In the letter, published on June 24, BALII demanded that the BSE’s board of directors be changed because “the governing style of the BSE’s management in the past year was marked by sidelining the opinions of professionals in the field”. The letter said that BSE management had kept them in the dark when taking decisions.
BALII’s members are shareholders at the BSE. The biggest shareholder is the Finance Ministry with its 44 per cent. The remaining stocks are split between investment intermediaries, commercial banks, institutional investors and physical entities.
The letter did acknowledge the BSE’s good financial results in 2007 but described them as insufficient and said that BALII’s members should have better representation on the board of directors. The Sofia Echo tried to contact BALII but could not reach them on the phone.
BALII’s letter came as BSE’s current management announced plans to pay out as a dividend 50 per cent of the profit after mandatory reserves and to give bonuses to board members. Shareholders will also vote on profit sharing worth a quarter of 2007 board members’ salaries.
This means that on June 30 the BSE will distribute 2.36 million leva, or a gross dividend of 0.40 leva a share, of its total profit of 5.2 million leva for 2007. In 2006 the BSE had a total profit of 1.67 million leva, which led to the BSE making its first dividend payout of 0.25 leva a share.
Overall, the BSE has a share capital of 5.87 million leva and its equity capital stood at 11.7 million leva in 2007. The profits from the two previous years went to a capital hike to 5.87 million leva from 293 393 leva. On June 25, the total daily turnover at the BSE was 8753 090 leva.

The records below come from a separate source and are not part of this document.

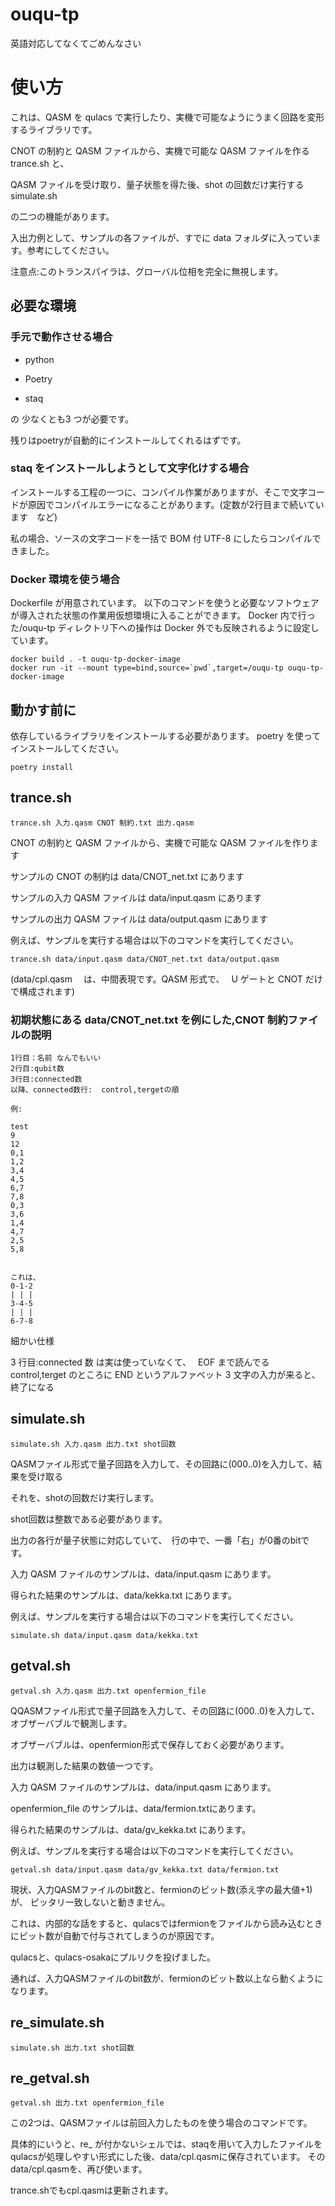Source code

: # ouqu-tp

英語対応してなくてごめんなさい

# 使い方

これは、QASM を qulacs で実行したり、実機で可能なようにうまく回路を変形するライブラリです。

CNOT の制約と QASM ファイルから、実機で可能な QASM ファイルを作る trance.sh と、

QASM ファイルを受け取り、量子状態を得た後、shot の回数だけ実行する simulate.sh

の二つの機能があります。

入出力例として、サンプルの各ファイルが、すでに data フォルダに入っています。参考にしてください。

注意点:このトランスパイラは、グローバル位相を完全に無視します。

## 必要な環境

### 手元で動作させる場合

- python

- Poetry

- staq

の 少なくとも3 つが必要です。

残りはpoetryが自動的にインストールしてくれるはずです。

### staq をインストールしようとして文字化けする場合

インストールする工程の一つに、コンパイル作業がありますが、そこで文字コードが原因でコンパイルエラーになることがあります。(定数が2行目まで続いています　など)

私の場合、ソースの文字コードを一括で BOM 付 UTF-8 にしたらコンパイルできました。

### Docker 環境を使う場合

Dockerfile が用意されています。
以下のコマンドを使うと必要なソフトウェアが導入された状態の作業用仮想環境に入ることができます。
Docker 内で行った/ouqu-tp ディレクトリ下への操作は Docker 外でも反映されるように設定しています。

```
docker build . -t ouqu-tp-docker-image
docker run -it --mount type=bind,source=`pwd`,target=/ouqu-tp ouqu-tp-docker-image
```

## 動かす前に

依存しているライブラリをインストールする必要があります。
poetry を使ってインストールしてください。

```
poetry install
```

## trance.sh

`trance.sh 入力.qasm CNOT 制約.txt 出力.qasm`

CNOT の制約と QASM ファイルから、実機で可能な QASM ファイルを作ります

サンプルの CNOT の制約は data/CNOT_net.txt にあります

サンプルの入力 QASM ファイルは data/input.qasm にあります

サンプルの出力 QASM ファイルは data/output.qasm にあります

例えば、サンプルを実行する場合は以下のコマンドを実行してください。

```
trance.sh data/input.qasm data/CNOT_net.txt data/output.qasm
```

(data/cpl.qasm 　は、中間表現です。QASM 形式で、　 U ゲートと CNOT だけで構成されます)

### 初期状態にある data/CNOT_net.txt を例にした,CNOT 制約ファイルの説明

```
1行目：名前 なんでもいい
2行目:qubit数
3行目:connected数
以降、connected数行:  control,tergetの順

例:

test
9
12
0,1
1,2
3,4
4,5
6,7
7,8
0,3
3,6
1,4
4,7
2,5
5,8


これは、
0-1-2
| | |
3-4-5
| | |
6-7-8
```

細かい仕様

3 行目:connected 数 は実は使っていなくて、　 EOF まで読んでる
control,terget のところに END というアルファベット 3 文字の入力が来ると、終了になる

## simulate.sh

`simulate.sh 入力.qasm 出力.txt shot回数`

QASMファイル形式で量子回路を入力して、その回路に(000..0)を入力して、結果を受け取る

それを、shotの回数だけ実行します。

shot回数は整数である必要があります。

出力の各行が量子状態に対応していて、　行の中で、一番「右」が0番のbitです。

入力 QASM ファイルのサンプルは、data/input.qasm にあります。

得られた結果のサンプルは、data/kekka.txt にあります。

例えば、サンプルを実行する場合は以下のコマンドを実行してください。

```
simulate.sh data/input.qasm data/kekka.txt
```

## getval.sh

`getval.sh 入力.qasm 出力.txt openfermion_file `

QQASMファイル形式で量子回路を入力して、その回路に(000..0)を入力して、オブザーバブルで観測します。

オブザーバブルは、openfermion形式で保存しておく必要があります。

出力は観測した結果の数値一つです。

入力 QASM ファイルのサンプルは、data/input.qasm にあります。

openfermion_file のサンプルは、data/fermion.txtにあります。

得られた結果のサンプルは、data/gv_kekka.txt にあります。

例えば、サンプルを実行する場合は以下のコマンドを実行してください。

```
getval.sh data/input.qasm data/gv_kekka.txt data/fermion.txt
```

現状、入力QASMファイルのbit数と、fermionのビット数(添え字の最大値+1)が、 ピッタリ一致しないと動きません。

これは、内部的な話をすると、qulacsではfermionをファイルから読み込むときにビット数が自動で付与されてしまうのが原因です。

qulacsと、qulacs-osakaにプルリクを投げました。

通れば、入力QASMファイルのbit数が、fermionのビット数以上なら動くようになります。

## re_simulate.sh

`simulate.sh 出力.txt shot回数`

## re_getval.sh

`getval.sh 出力.txt openfermion_file`



この2つは、QASMファイルは前回入力したものを使う場合のコマンドです。

具体的にいうと、re_ が付かないシェルでは、staqを用いて入力したファイルをqulacsが処理しやすい形式にした後、data/cpl.qasmに保存されています。
そのdata/cpl.qasmを、再び使います。

trance.shでもcpl.qasmは更新されます。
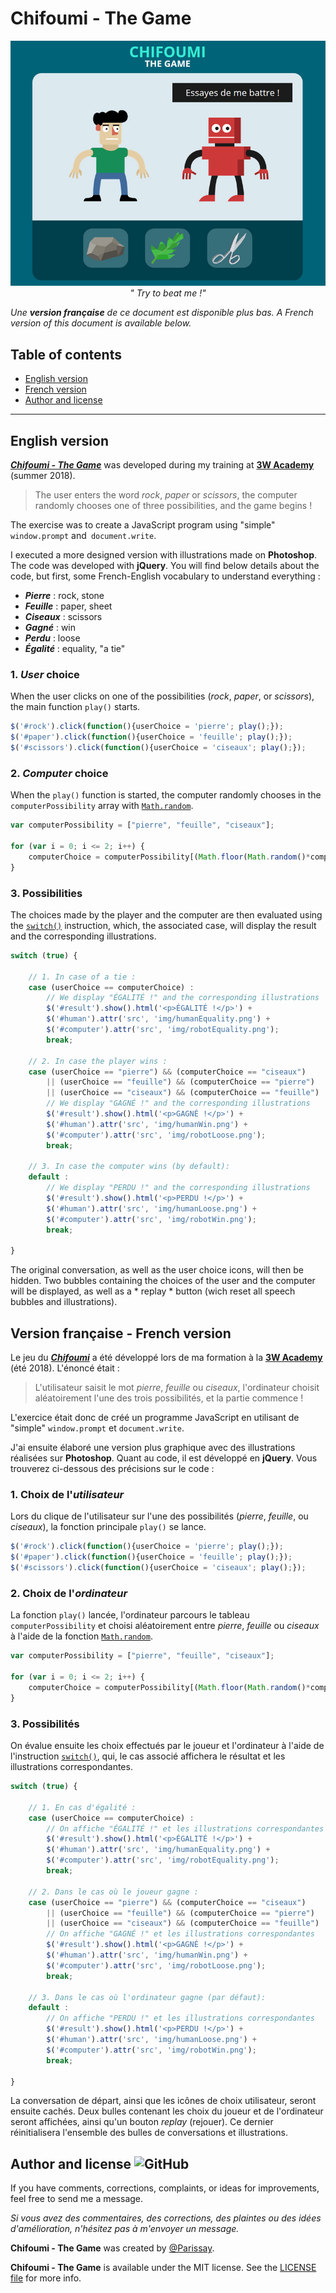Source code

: ﻿# Chifoumi - The Game 

<p align="center">
  <img src="https://raw.githubusercontent.com/Parissay/3WA/master/Chifoumi/assets/github-view.jpg" alt="Chifoumi - The Game">
  <i>" Try to beat me !" </i>
</p>

*Une **version française** de ce document est disponible plus bas. A French version of this document is available below.*

## Table of contents

* [English version](#english-version)
* [French version](#version-française---french-version)
* [Author and license](#author-and-license)

<hr>

## English version

***[Chifoumi - The Game](http://parissay.com/projects/chifoumi/index.html)*** was developed during my training at **[3W Academy](https://3wa.fr/)** (summer 2018).

> The user enters the word *rock*, *paper* or *scissors*, the computer
> randomly chooses one of three possibilities, and the game begins !

The exercise was to create a JavaScript program using "simple" `window.prompt` and` document.write`.

I executed a more designed version with illustrations made on **Photoshop**. The code was developed with **jQuery**. You will find below details about the code, but first, some French-English vocabulary to understand everything :

- ***Pierre*** : rock, stone
- ***Feuille*** : paper, sheet
- ***Ciseaux*** : scissors
- ***Gagné*** : win
- ***Perdu*** : loose
- ***Égalité*** : equality, "a tie"

### 1. *User* choice

When the user clicks on one of the possibilities (*rock*, *paper*, or *scissors*), the main function `play()` starts.

```JAVASCRIPT
$('#rock').click(function(){userChoice = 'pierre'; play();});
$('#paper').click(function(){userChoice = 'feuille'; play();});
$('#scissors').click(function(){userChoice = 'ciseaux'; play();});
```

### 2. *Computer* choice

When the `play()` function is started, the computer randomly chooses in the `computerPossibility` array with [`Math.random`](https://developer.mozilla.org/en-US/docs/Web/JavaScript/Reference/Global_Objects/Math/random).

```JAVASCRIPT
var computerPossibility = ["pierre", "feuille", "ciseaux"];

for (var i = 0; i <= 2; i++) {
	computerChoice = computerPossibility[(Math.floor(Math.random()*computerPossibility.length))];
}
```

### 3. Possibilities

The choices made by the player and the computer are then evaluated using the [`switch()`](https://developer.mozilla.org/en-US/docs/Web/JavaScript/Reference/Statements/switch) instruction, which, the associated case, will display the result and the corresponding illustrations.

```JAVASCRIPT
switch (true) {

	// 1. In case of a tie :
	case (userChoice == computerChoice) :
		// We display "ÉGALITÉ !" and the corresponding illustrations
		$('#result').show().html('<p>ÉGALITÉ !</p>') +
		$('#human').attr('src', 'img/humanEquality.png') +
		$('#computer').attr('src', 'img/robotEquality.png');
		break;
		
	// 2. In case the player wins :
	case (userChoice == "pierre") && (computerChoice == "ciseaux")
		|| (userChoice == "feuille") && (computerChoice == "pierre")
		|| (userChoice == "ciseaux") && (computerChoice == "feuille") :
		// We display "GAGNÉ !" and the corresponding illustrations
		$('#result').show().html('<p>GAGNÉ !</p>') +
		$('#human').attr('src', 'img/humanWin.png') +
		$('#computer').attr('src', 'img/robotLoose.png');
		break;
		
	// 3. In case the computer wins (by default):
	default :
		// We display "PERDU !" and the corresponding illustrations
		$('#result').show().html('<p>PERDU !</p>') +
		$('#human').attr('src', 'img/humanLoose.png') +
		$('#computer').attr('src', 'img/robotWin.png');
		break;
				
}
```

The original conversation, as well as the user choice icons, will then be hidden. Two bubbles containing the choices of the user and the computer will be displayed, as well as a * replay * button (wich reset all speech bubbles and illustrations).

## Version française - French version

Le jeu du ***[Chifoumi](http://parissay.com/projects/chifoumi/index.html)*** a été développé lors de ma formation à la **[3W Academy](https://3wa.fr/)** (été 2018). L'énoncé était :

> L'utilisateur saisit le mot *pierre*, *feuille* ou *ciseaux*, l'ordinateur choisit 
> aléatoirement l'une des trois possibilités, et la partie commence !

L'exercice était donc de créé un programme JavaScript en utilisant de "simple" `window.prompt` et `document.write`.

J'ai ensuite élaboré une version plus graphique avec des illustrations réalisées sur **Photoshop**. Quant au code, il est développé en **jQuery**. Vous trouverez ci-dessous des précisions sur le code :

### 1. Choix de l'*utilisateur*

Lors du clique de l'utilisateur sur l'une des possibilités (*pierre*, *feuille*, ou *ciseaux*), la fonction principale `play()` se lance.

```JAVASCRIPT
$('#rock').click(function(){userChoice = 'pierre'; play();});
$('#paper').click(function(){userChoice = 'feuille'; play();});
$('#scissors').click(function(){userChoice = 'ciseaux'; play();});
```

### 2. Choix de l'*ordinateur*

La fonction  `play()` lancée, l'ordinateur parcours le tableau `computerPossibility` et choisi aléatoirement entre *pierre*, *feuille* ou *ciseaux* à l'aide de la fonction [`Math.random`](https://developer.mozilla.org/fr/docs/Web/JavaScript/Reference/Objets_globaux/Math/random).

```JAVASCRIPT
var computerPossibility = ["pierre", "feuille", "ciseaux"];

for (var i = 0; i <= 2; i++) {
	computerChoice = computerPossibility[(Math.floor(Math.random()*computerPossibility.length))];
}
```

### 3. Possibilités

On évalue ensuite les choix effectués par le joueur et l'ordinateur à l'aide de l'instruction [`switch()`](https://developer.mozilla.org/fr/docs/Web/JavaScript/Reference/Instructions/switch), qui, le cas associé affichera le résultat et les illustrations correspondantes.

```JAVASCRIPT
switch (true) {

	// 1. En cas d'égalité :
	case (userChoice == computerChoice) :
		// On affiche "ÉGALITÉ !" et les illustrations correspondantes
		$('#result').show().html('<p>ÉGALITÉ !</p>') +
		$('#human').attr('src', 'img/humanEquality.png') +
		$('#computer').attr('src', 'img/robotEquality.png');
		break;
		
	// 2. Dans le cas où le joueur gagne :
	case (userChoice == "pierre") && (computerChoice == "ciseaux")
		|| (userChoice == "feuille") && (computerChoice == "pierre")
		|| (userChoice == "ciseaux") && (computerChoice == "feuille") :
		// On affiche "GAGNÉ !" et les illustrations correspondantes
		$('#result').show().html('<p>GAGNÉ !</p>') +
		$('#human').attr('src', 'img/humanWin.png') +
		$('#computer').attr('src', 'img/robotLoose.png');
		break;
		
	// 3. Dans le cas où l'ordinateur gagne (par défaut):
	default :
		// On affiche "PERDU !" et les illustrations correspondantes
		$('#result').show().html('<p>PERDU !</p>') +
		$('#human').attr('src', 'img/humanLoose.png') +
		$('#computer').attr('src', 'img/robotWin.png');
		break;
		
}
```

La conversation de départ, ainsi que les icônes de choix utilisateur, seront ensuite cachés. Deux bulles contenant les choix du joueur et de l'ordinateur seront affichées, ainsi qu'un bouton *replay* (rejouer). Ce dernier réinitialisera l'ensemble des bulles de conversations et illustrations.

## Author and license ![GitHub](https://img.shields.io/github/license/mashape/apistatus.svg)

If you have comments, corrections, complaints, or ideas for improvements, feel free to send me a message.

*Si vous avez des commentaires, des corrections, des plaintes ou des idées d'amélioration, n'hésitez pas à m'envoyer un message.*

**Chifoumi - The Game** was created by [@Parissay](https://github.com/Parissay). 

**Chifoumi - The Game** is available under the MIT license. See the [LICENSE file](https://github.com/Parissay/3WA/blob/master/Chifoumi/LICENSE.md) for more info.
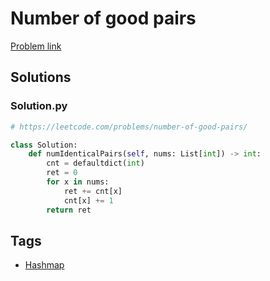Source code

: # Number of good pairs

[Problem link](https://leetcode.com/problems/number-of-good-pairs/)

## Solutions


### Solution.py
```py
# https://leetcode.com/problems/number-of-good-pairs/

class Solution:
    def numIdenticalPairs(self, nums: List[int]) -> int:
        cnt = defaultdict(int)
        ret = 0
        for x in nums:
            ret += cnt[x]
            cnt[x] += 1
        return ret
```
## Tags

* [Hashmap](/README.md#Hashmap)
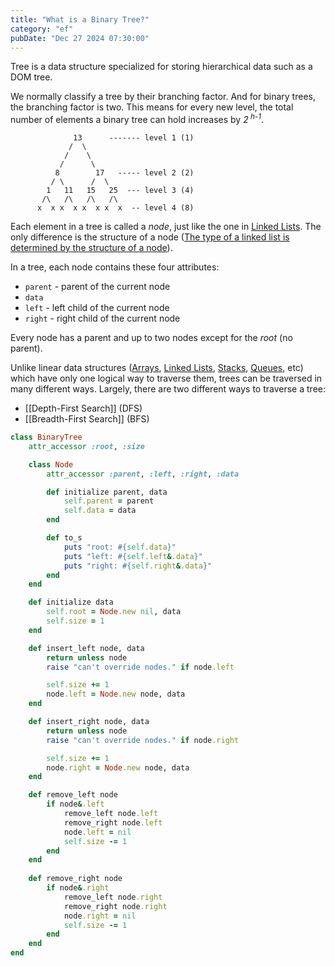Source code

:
```yaml
---
title: "What is a Binary Tree?"
category: "ef"
pubDate: "Dec 27 2024 07:30:00"
---
```


Tree is a data structure specialized for storing hierarchical data such as a DOM tree.

We normally classify a tree by their branching factor. And for binary trees, the branching factor is two. This means for every new level, the total number of elements a binary tree can hold increases by <i>2<sup> h-1</sup></i>.

```text
	          13      ------- level 1 (1)
	         /  \
	        /    \
	       /      \
	      8        17   ----- level 2 (2)
	     / \      /  \
	    1   11   15   25  --- level 3 (4)
	   /\   /\   /\   /\
	  x  x x  x x  x x  x  -- level 4 (8)
```

Each element in a tree is called a _node_, just like the one in  [Linked Lists](/note/what-is-a-linked-list). The only difference is the structure of a node ([The type of a linked list is determined by the structure of a node](/note/the-type-of-a-linked-list-is-determined-by-the-structure-of-a-node)). 

In a tree, each node contains these four attributes:
- `parent` - parent of the current node
- `data`
- `left` - left child of the current node
- `right` - right child of the current node

Every node has a parent and up to two nodes except for the _root_ (no parent).

Unlike linear data structures ([Arrays](/note/what-is-an-array), [Linked Lists](/note/what-is-a-linked-list), [Stacks](/note/what-is-a-stack), [Queues](/note/what-is-a-queue), etc) which have only one logical way to traverse them, trees can be traversed in many different ways. Largely, there are two different ways to traverse a tree:
- [[Depth-First Search]] (DFS)
- [[Breadth-First Search]] (BFS)

```rb
class BinaryTree
    attr_accessor :root, :size

    class Node
        attr_accessor :parent, :left, :right, :data

        def initialize parent, data
            self.parent = parent
            self.data = data
        end

        def to_s
            puts "root: #{self.data}"
            puts "left: #{self.left&.data}"
            puts "right: #{self.right&.data}"
        end
    end

    def initialize data
        self.root = Node.new nil, data
        self.size = 1
    end

    def insert_left node, data
        return unless node
        raise "can't override nodes." if node.left

        self.size += 1
        node.left = Node.new node, data
    end

    def insert_right node, data
        return unless node
        raise "can't override nodes." if node.right

        self.size += 1
        node.right = Node.new node, data
    end

    def remove_left node
        if node&.left
            remove_left node.left
            remove_right node.left
            node.left = nil
            self.size -= 1
        end
    end
    
    def remove_right node    
        if node&.right    
            remove_left node.right
            remove_right node.right
            node.right = nil
            self.size -= 1
        end
    end
end
```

The June 30 shareholders’ meeting will take place against the background of the launch of the BSE’s new trading platform Xetra on June 16, allowing more than 5000 stocks trading on the BSE to be visible by foreign financial houses and traders licensed to trade on other Xetra-traded exchanges elsewhere in the world. The process was marked by serious difficulties which almost led to the postponement of the launch. In the end, it was given the green light. The German XETRA trading system replaces the RTS system used until now and its implementation is in compliance with the stipulations of a five-year contract with Deutsche Bourse.